Simulador de realidade virtual desenvolvido para tratar a agressividade e o autocontrolo

É aqui que a realidade virtual traz um diferencial importante. Em comparação com outras abordagens mais tradicionais, permite recriar situações sociais de forma imersiva, segura e controlada. O jovem não imagina uma cena: ele vive-a. Interage com avatares, recebe estímulos, toma decisões e experimenta uma resposta emocional num contexto supervisionado por profissionais.

Essa combinação entre realismo, controlo e supervisão é uma das grandes vantagens desta tecnologia. O ambiente pode ser provocador, mas está controlado. Pode gerar tensão, mas sob supervisão. Pode ativar respostas emocionais, mas no âmbito de uma intervenção concebida com objetivos terapêuticos.

A emoção como chave da aprendizagem

Um dos aspetos mais interessantes do estudo é que os participantes apresentaram um aumento do estado de raiva após a experiência, especialmente após os cenários provocadores.

Este resultado reforça o valor do simulador: o ambiente virtual conseguiu ativar uma resposta emocional realista. Ou seja, os utilizadores não viveram a experiência como algo neutro ou meramente visual, mas sim como uma situação com impacto emocional.

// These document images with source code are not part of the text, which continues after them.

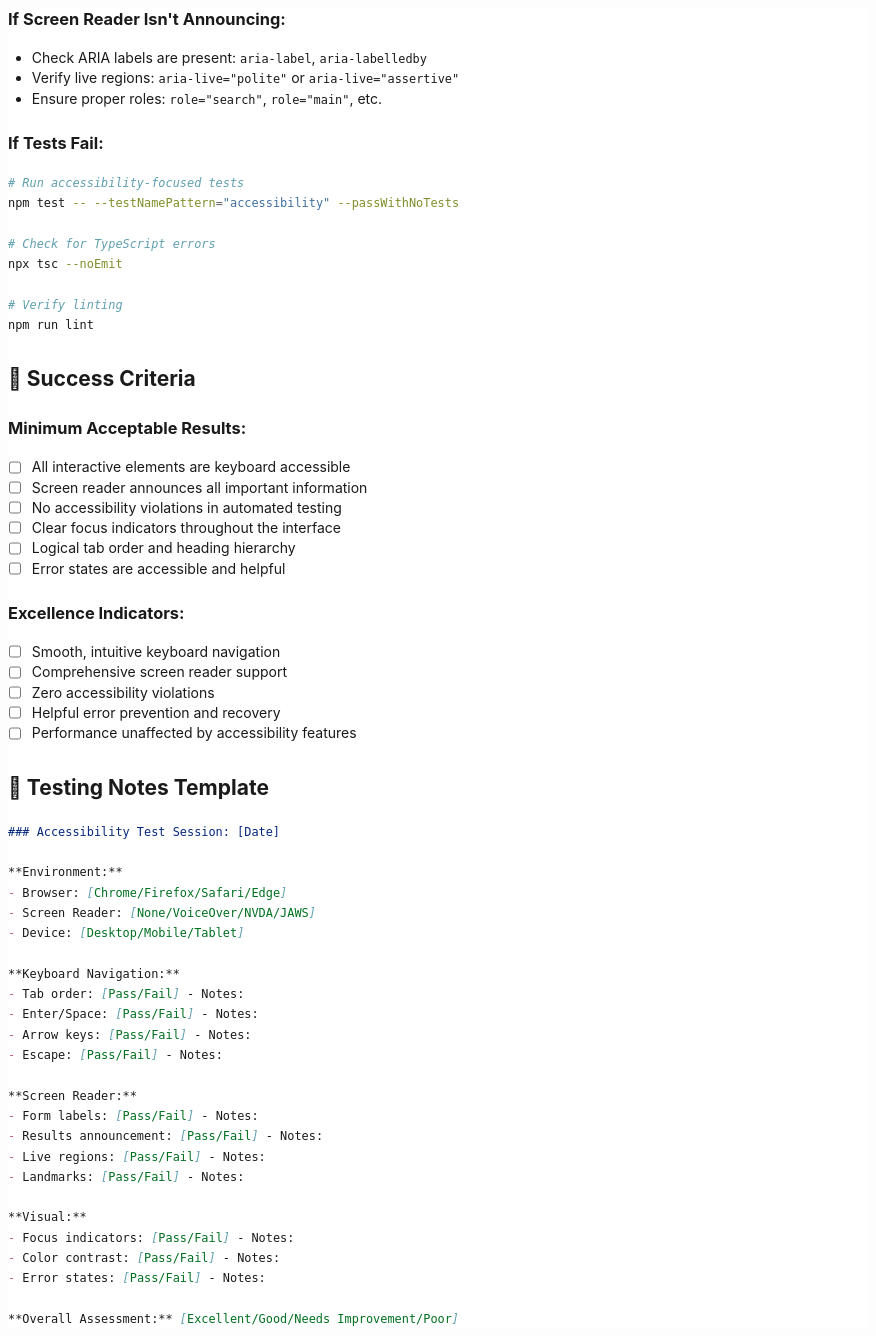 ### **If Screen Reader Isn't Announcing:**
- Check ARIA labels are present: `aria-label`, `aria-labelledby`
- Verify live regions: `aria-live="polite"` or `aria-live="assertive"`
- Ensure proper roles: `role="search"`, `role="main"`, etc.

### **If Tests Fail:**
```bash
# Run accessibility-focused tests
npm test -- --testNamePattern="accessibility" --passWithNoTests

# Check for TypeScript errors
npx tsc --noEmit

# Verify linting
npm run lint
```

## 🎉 **Success Criteria**

### **Minimum Acceptable Results:**
- [ ] All interactive elements are keyboard accessible
- [ ] Screen reader announces all important information
- [ ] No accessibility violations in automated testing
- [ ] Clear focus indicators throughout the interface
- [ ] Logical tab order and heading hierarchy
- [ ] Error states are accessible and helpful

### **Excellence Indicators:**
- [ ] Smooth, intuitive keyboard navigation
- [ ] Comprehensive screen reader support
- [ ] Zero accessibility violations
- [ ] Helpful error prevention and recovery
- [ ] Performance unaffected by accessibility features

## 📝 **Testing Notes Template**

```markdown
### Accessibility Test Session: [Date]

**Environment:**
- Browser: [Chrome/Firefox/Safari/Edge]
- Screen Reader: [None/VoiceOver/NVDA/JAWS]
- Device: [Desktop/Mobile/Tablet]

**Keyboard Navigation:**
- Tab order: [Pass/Fail] - Notes:
- Enter/Space: [Pass/Fail] - Notes:
- Arrow keys: [Pass/Fail] - Notes:
- Escape: [Pass/Fail] - Notes:

**Screen Reader:**
- Form labels: [Pass/Fail] - Notes:
- Results announcement: [Pass/Fail] - Notes:
- Live regions: [Pass/Fail] - Notes:
- Landmarks: [Pass/Fail] - Notes:

**Visual:**
- Focus indicators: [Pass/Fail] - Notes:
- Color contrast: [Pass/Fail] - Notes:
- Error states: [Pass/Fail] - Notes:

**Overall Assessment:** [Excellent/Good/Needs Improvement/Poor]
```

Isto está diretamente ligado a uma ideia fundamental na formação, na terapia e na aprendizagem experiencial: para que uma pessoa interiorize uma resposta, precisa de a praticar num contexto significativo. A emoção funciona como âncora. Torna a experiência mais memorável, aumenta o envolvimento e permite trabalhar respostas mais próximas daquelas que surgiriam numa situação real.

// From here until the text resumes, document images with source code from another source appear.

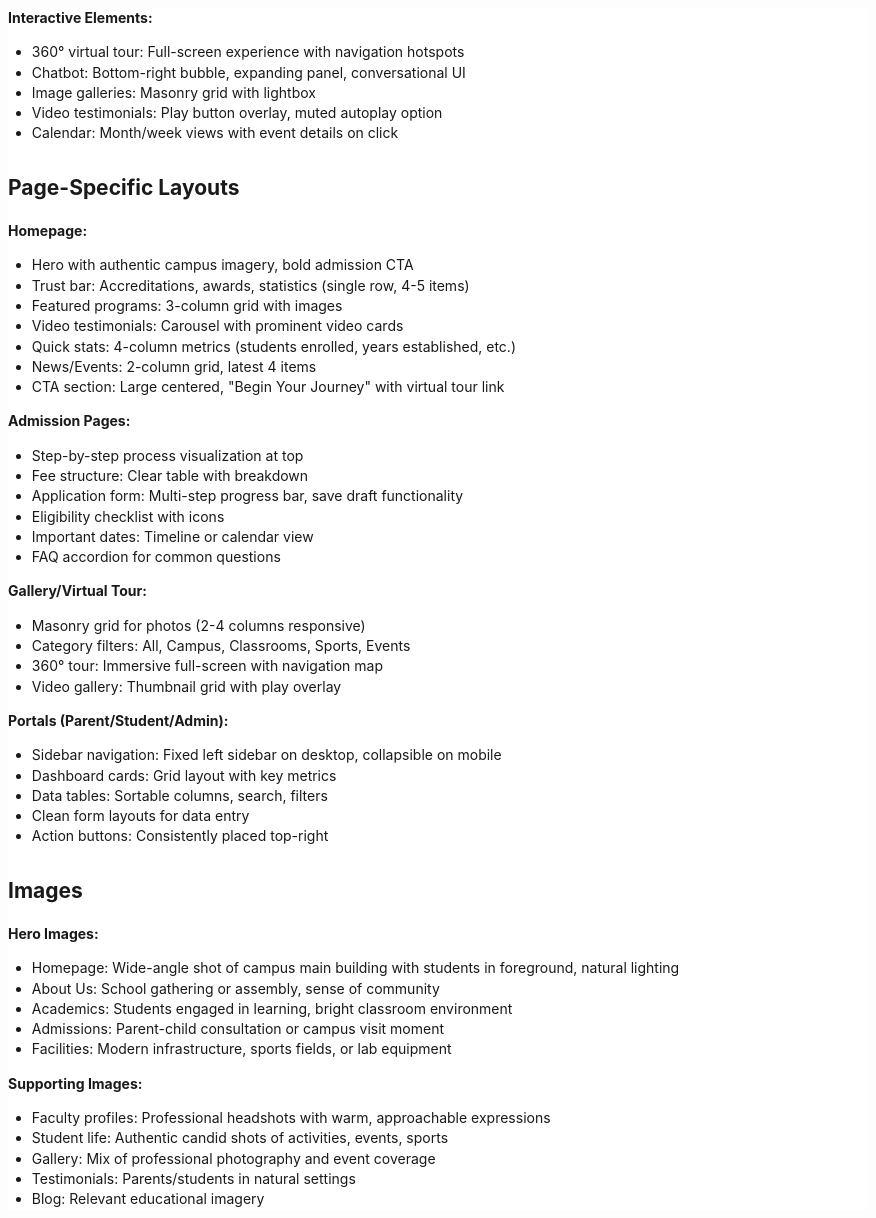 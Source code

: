 **Interactive Elements:**
- 360° virtual tour: Full-screen experience with navigation hotspots
- Chatbot: Bottom-right bubble, expanding panel, conversational UI
- Image galleries: Masonry grid with lightbox
- Video testimonials: Play button overlay, muted autoplay option
- Calendar: Month/week views with event details on click

## Page-Specific Layouts

**Homepage:**
- Hero with authentic campus imagery, bold admission CTA
- Trust bar: Accreditations, awards, statistics (single row, 4-5 items)
- Featured programs: 3-column grid with images
- Video testimonials: Carousel with prominent video cards
- Quick stats: 4-column metrics (students enrolled, years established, etc.)
- News/Events: 2-column grid, latest 4 items
- CTA section: Large centered, "Begin Your Journey" with virtual tour link

**Admission Pages:**
- Step-by-step process visualization at top
- Fee structure: Clear table with breakdown
- Application form: Multi-step progress bar, save draft functionality
- Eligibility checklist with icons
- Important dates: Timeline or calendar view
- FAQ accordion for common questions

**Gallery/Virtual Tour:**
- Masonry grid for photos (2-4 columns responsive)
- Category filters: All, Campus, Classrooms, Sports, Events
- 360° tour: Immersive full-screen with navigation map
- Video gallery: Thumbnail grid with play overlay

**Portals (Parent/Student/Admin):**
- Sidebar navigation: Fixed left sidebar on desktop, collapsible on mobile
- Dashboard cards: Grid layout with key metrics
- Data tables: Sortable columns, search, filters
- Clean form layouts for data entry
- Action buttons: Consistently placed top-right

## Images

**Hero Images:**
- Homepage: Wide-angle shot of campus main building with students in foreground, natural lighting
- About Us: School gathering or assembly, sense of community
- Academics: Students engaged in learning, bright classroom environment
- Admissions: Parent-child consultation or campus visit moment
- Facilities: Modern infrastructure, sports fields, or lab equipment

**Supporting Images:**
- Faculty profiles: Professional headshots with warm, approachable expressions
- Student life: Authentic candid shots of activities, events, sports
- Gallery: Mix of professional photography and event coverage
- Testimonials: Parents/students in natural settings
- Blog: Relevant educational imagery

Medir o que acontece durante a experiência

Outro valor diferenciador do estudo é a incorporação de variáveis psicofisiológicas. A intervenção não se limita a perguntar ao participante como se sente antes e depois, mas analisa também indicadores como a frequência cardíaca, a variabilidade da frequência cardíaca, a atividade cerebral através de EEG e biomarcadores salivares como o cortisol, a testosterona e a alfa-amilase.

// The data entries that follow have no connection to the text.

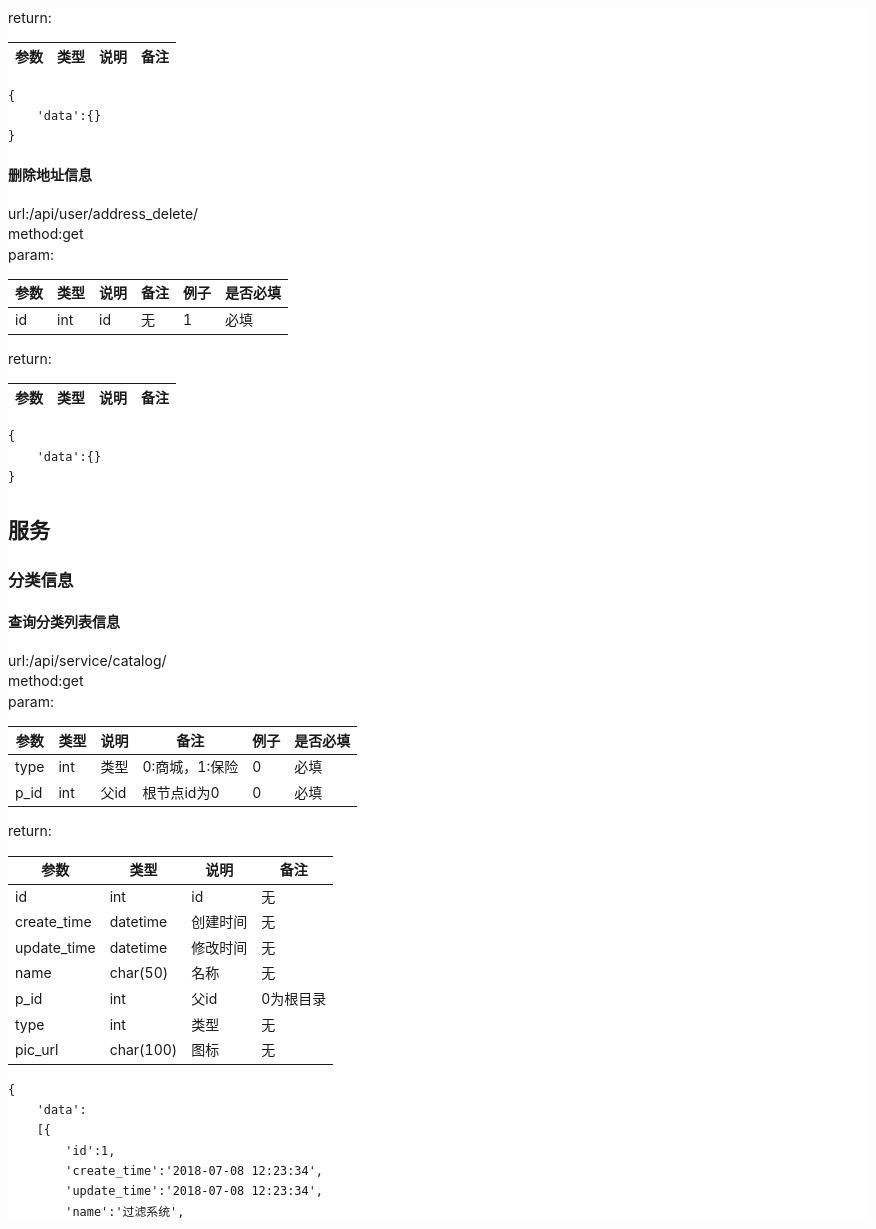 return:  

|参数|类型|说明|备注|  
|---|---|---|---|  
```
{
    'data':{}
}
```

<h4 id="user_address_delete">删除地址信息</h4>

url:/api/user/address_delete/  
method:get  
param:   

|参数|类型|说明|备注|例子|是否必填|  
|---|---|---|---|---|---|  
|id|int|id|无|1|必填|  

return:  

|参数|类型|说明|备注|  
|---|---|---|---|  
```
{
    'data':{}
}
```

<h2 id="service">服务</h2>

<h3 id="service_catalog">分类信息</h3>

<h4 id="service_catalog_list_get">查询分类列表信息</h4>

url:/api/service/catalog/  
method:get  
param:   

|参数|类型|说明|备注|例子|是否必填|  
|---|---|---|---|---|---|  
|type|int|类型|0:商城，1:保险|0|必填|    
|p_id|int|父id|根节点id为0|0|必填|    

return:  

|参数|类型|说明|备注|  
|---|---|---|---|  
|id|int|id|无|  
|create_time|datetime|创建时间|无|  
|update_time|datetime|修改时间|无|  
|name|char(50)|名称|无|  
|p_id|int|父id|0为根目录|  
|type|int|类型|无|  
|pic_url|char(100)|图标|无|  
```
{
    'data':
    [{
        'id':1,
        'create_time':'2018-07-08 12:23:34',
        'update_time':'2018-07-08 12:23:34',
        'name':'过滤系统',
```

Neste sentido, os resultados revelam também alterações fisiológicas mensuráveis que corroboram o aumento da raiva após a experiência.

Simulador de realidade virtual desenvolvido para tratar a agressividade e o autocontrolo

Isto abre uma via muito relevante para o futuro das intervenções personalizadas. Se, durante a sessão, for possível monitorizar a forma como cada pessoa responde, também é possível adaptar o tratamento ao seu perfil emocional e fisiológico. A terapia deixa de ser uma experiência fechada e passa a ser um processo dinâmico, ajustado ao perfil real do doente.

Tecnologia ao serviço da intervenção

Em suma, o GINSO-VR permite recriar situações difíceis de reproduzir na terapia tradicional, controlar os estímulos, medir as respostas e adaptar a intervenção a cada participante. Ao mesmo tempo, oferece aos jovens um espaço onde podem praticar competências que mais tarde terão de aplicar na sua vida quotidiana: reconhecer emoções, interpretar melhor as intenções dos outros, controlar a raiva e reduzir a impulsividade na tomada de decisões.

Os primeiros resultados do estudo reforçam a premissa de que a realidade virtual tem impacto quando consegue estabelecer uma ligação com a emoção. Porque quando uma experiência é vivida, é melhor recordada. E quando é melhor recordada, aprende-se melhor.